Yes, TFOCS can handle this. You have two options:
- include the f(x)=\|Ax-b\|_2^2 term in the smooth part. You express worry that
tfocs_SCD.m
cannot handle gradients with an affine term. It’s true that we don’t include a specific method to generally handle affine terms, but that doesn’t mean you can’t do it (unlike the projections, there’s no benefit for us explicitly handling it). So you can either
– write your own function that computes \nabla f(x), which is very easy since it’s just \nabla f(x) = A^T( Ax-b), or…

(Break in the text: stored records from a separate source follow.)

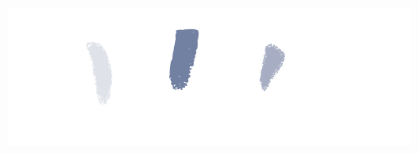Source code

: \documentclass[german,aspectratio=169,notoc,titlestyle=tud,draft]{tudbeamer}%
\begin{document}
\begin{finalframe}
	\vspace*{2ex}\centering\includegraphics[keepaspectratio=true,width=0.8\textwidth]{br_logo_weiss.png}
\end{finalframe}

% 	

	    


		    
\end{document}
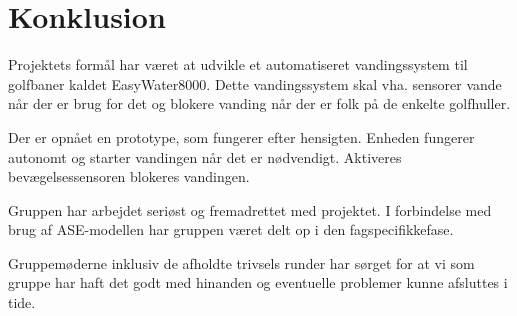 
\chapter{Konklusion}

Projektets formål har været at udvikle et automatiseret vandingssystem til golfbaner kaldet EasyWater8000. Dette vandingssystem skal vha. sensorer vande når der er brug for det og blokere vanding når der er folk på de enkelte golfhuller. 

Der er opnået en prototype, som fungerer efter hensigten. Enheden fungerer autonomt og starter vandingen når det er nødvendigt. Aktiveres bevægelsessensoren blokeres vandingen.  

Gruppen har arbejdet seriøst og fremadrettet med projektet. I forbindelse med brug af ASE-modellen har gruppen været delt op i den fagspecifikkefase. 

Gruppemøderne inklusiv de afholdte trivsels runder har sørget for at vi som gruppe har haft det godt med hinanden og eventuelle problemer kunne afsluttes i tide.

– use our pre-built function smooth_quad.m
which does this for you (and handles affine terms). This is my recommendation. To use smooth_quad
, we don’t separate out “A” and “b” the same way we did for projections, rather we use it like:
smooth_op = smooth_quad( A'*A, -2*A'*b, b'*b );
[x , out] = tfocs_SCD(smooth_op, {B, 0}, prox_linf, mu ,[] ,[] , opt)

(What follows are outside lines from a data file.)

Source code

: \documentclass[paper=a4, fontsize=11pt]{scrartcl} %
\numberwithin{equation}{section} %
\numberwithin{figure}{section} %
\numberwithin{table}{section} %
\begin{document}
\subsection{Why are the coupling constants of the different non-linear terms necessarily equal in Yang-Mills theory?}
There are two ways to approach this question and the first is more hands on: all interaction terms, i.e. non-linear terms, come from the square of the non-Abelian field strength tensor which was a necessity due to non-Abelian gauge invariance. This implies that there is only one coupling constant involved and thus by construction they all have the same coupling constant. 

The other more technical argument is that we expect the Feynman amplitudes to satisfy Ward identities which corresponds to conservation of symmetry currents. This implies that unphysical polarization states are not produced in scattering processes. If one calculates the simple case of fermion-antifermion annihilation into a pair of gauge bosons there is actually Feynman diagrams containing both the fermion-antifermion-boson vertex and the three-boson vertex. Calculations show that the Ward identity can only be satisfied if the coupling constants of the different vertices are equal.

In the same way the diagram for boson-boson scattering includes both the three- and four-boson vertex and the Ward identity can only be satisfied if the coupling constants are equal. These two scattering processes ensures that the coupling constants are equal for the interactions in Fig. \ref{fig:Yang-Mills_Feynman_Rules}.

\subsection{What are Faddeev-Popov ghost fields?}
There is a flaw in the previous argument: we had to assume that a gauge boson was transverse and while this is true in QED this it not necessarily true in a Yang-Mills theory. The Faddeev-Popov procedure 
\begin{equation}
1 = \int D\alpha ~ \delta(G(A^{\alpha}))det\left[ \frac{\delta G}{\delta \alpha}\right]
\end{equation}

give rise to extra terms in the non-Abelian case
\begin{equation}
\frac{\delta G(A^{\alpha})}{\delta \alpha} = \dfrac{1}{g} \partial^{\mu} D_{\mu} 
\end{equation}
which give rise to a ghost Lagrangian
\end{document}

The smoothing term \mu\|x-x_0\|_2^2 is added to smooth_op
automatically.
- you could use the quadratic term as a proximal term if you wished, since we can compute the proximity operator of a quadratic, but it is likely that this approach will be a bit slower than taking advantage of its smoothness and using derivatives
Update, in response to question 703)
I misspoke earlier: while tfocs.m
takes advantage of smooth terms, tfocs_SCD.m
does not. But we can still solve the problem. As mentioned in the question, we can solve
\min \,\beta\|B x\|_1 \;\mathrm{such\,that}\; \|Ax - b\|_2 \le \epsilon
using solver_sBPDN_W.m
, which in turn calls TFOCS in the following fashion:
tfocs_SCD( [], { A, -b; W, 0 }, prox, mu, x0,...)
where prox = { prox_l2( epsilon ), proj_linf(beta) }
Now, to solve
\min \, \alpha\|Ax - b\|_2^2 + \beta\|B x\|_1, \; x \in R^n
keep almost the same calling sequence, but with AtA = A'*A
and Atb = -2A'*b
, i.e.
tfocs_SCD( [], { AtA, -Atb; W, 0 }, prox, mu, x0,...)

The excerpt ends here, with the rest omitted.